Count the lines in the following data that include "builder". Please write only the number.

____________________

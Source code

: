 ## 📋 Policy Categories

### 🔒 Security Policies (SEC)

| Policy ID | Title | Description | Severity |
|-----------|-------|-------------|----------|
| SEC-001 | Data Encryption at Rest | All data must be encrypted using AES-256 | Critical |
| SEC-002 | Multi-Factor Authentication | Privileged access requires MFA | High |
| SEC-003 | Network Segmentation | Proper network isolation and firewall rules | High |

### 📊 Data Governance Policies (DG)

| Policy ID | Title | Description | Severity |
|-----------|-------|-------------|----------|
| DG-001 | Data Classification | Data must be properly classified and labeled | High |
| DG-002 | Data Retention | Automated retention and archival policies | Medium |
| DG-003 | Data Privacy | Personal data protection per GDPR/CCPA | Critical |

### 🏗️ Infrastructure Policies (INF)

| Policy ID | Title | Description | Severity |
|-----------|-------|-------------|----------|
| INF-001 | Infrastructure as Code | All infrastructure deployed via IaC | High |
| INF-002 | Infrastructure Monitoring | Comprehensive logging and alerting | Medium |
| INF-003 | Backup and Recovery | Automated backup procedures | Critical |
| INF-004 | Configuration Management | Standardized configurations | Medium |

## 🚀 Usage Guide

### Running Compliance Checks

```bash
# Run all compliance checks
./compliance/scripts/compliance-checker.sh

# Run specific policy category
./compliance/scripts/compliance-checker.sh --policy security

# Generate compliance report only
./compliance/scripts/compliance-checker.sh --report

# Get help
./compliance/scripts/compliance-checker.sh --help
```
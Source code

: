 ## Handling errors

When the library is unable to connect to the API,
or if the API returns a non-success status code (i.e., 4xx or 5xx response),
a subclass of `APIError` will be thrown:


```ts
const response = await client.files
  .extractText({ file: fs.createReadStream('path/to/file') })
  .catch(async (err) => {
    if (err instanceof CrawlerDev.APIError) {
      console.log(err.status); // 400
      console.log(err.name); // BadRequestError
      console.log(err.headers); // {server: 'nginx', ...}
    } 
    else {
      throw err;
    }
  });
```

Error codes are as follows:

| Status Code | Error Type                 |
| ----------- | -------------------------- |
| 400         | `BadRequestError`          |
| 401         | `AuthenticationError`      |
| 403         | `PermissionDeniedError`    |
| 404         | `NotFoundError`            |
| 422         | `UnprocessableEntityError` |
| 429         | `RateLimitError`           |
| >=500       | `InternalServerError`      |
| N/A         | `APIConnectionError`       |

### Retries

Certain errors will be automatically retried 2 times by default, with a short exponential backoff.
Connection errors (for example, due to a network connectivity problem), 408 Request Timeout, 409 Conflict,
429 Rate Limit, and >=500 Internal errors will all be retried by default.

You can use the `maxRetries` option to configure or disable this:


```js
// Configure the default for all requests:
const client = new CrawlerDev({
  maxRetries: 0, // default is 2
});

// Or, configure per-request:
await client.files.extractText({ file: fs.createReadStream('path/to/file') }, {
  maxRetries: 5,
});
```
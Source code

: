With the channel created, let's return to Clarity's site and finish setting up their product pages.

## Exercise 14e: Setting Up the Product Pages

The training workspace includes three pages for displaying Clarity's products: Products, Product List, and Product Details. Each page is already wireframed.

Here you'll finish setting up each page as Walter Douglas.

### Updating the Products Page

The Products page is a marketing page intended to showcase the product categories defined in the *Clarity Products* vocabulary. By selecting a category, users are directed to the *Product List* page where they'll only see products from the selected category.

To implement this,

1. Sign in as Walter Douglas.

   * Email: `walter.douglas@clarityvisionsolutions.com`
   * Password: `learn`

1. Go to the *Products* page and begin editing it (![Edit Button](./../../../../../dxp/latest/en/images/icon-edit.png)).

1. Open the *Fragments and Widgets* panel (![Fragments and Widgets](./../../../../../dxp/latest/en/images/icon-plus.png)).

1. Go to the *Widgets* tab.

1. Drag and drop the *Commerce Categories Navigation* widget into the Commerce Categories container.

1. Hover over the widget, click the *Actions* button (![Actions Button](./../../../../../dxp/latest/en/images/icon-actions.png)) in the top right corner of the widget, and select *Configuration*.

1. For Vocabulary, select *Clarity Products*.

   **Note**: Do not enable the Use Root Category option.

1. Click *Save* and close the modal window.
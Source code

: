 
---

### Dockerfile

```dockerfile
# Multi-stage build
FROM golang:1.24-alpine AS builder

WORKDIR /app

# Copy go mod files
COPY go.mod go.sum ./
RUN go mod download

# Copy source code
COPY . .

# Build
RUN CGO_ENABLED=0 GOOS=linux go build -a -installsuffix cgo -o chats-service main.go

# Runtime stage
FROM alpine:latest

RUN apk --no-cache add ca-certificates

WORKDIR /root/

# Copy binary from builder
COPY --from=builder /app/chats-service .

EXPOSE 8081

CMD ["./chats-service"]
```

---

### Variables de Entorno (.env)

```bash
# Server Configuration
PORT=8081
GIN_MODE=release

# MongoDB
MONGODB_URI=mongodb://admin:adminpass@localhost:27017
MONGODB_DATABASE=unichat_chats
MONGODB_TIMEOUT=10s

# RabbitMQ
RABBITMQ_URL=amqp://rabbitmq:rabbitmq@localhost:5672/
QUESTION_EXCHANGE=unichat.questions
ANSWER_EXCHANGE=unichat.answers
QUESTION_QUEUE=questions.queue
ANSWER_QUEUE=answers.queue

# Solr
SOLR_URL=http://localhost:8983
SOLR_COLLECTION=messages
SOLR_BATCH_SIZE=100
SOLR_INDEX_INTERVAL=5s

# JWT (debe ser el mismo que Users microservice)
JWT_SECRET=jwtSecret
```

____________________

### [RESPONSE TO THE TASK]
3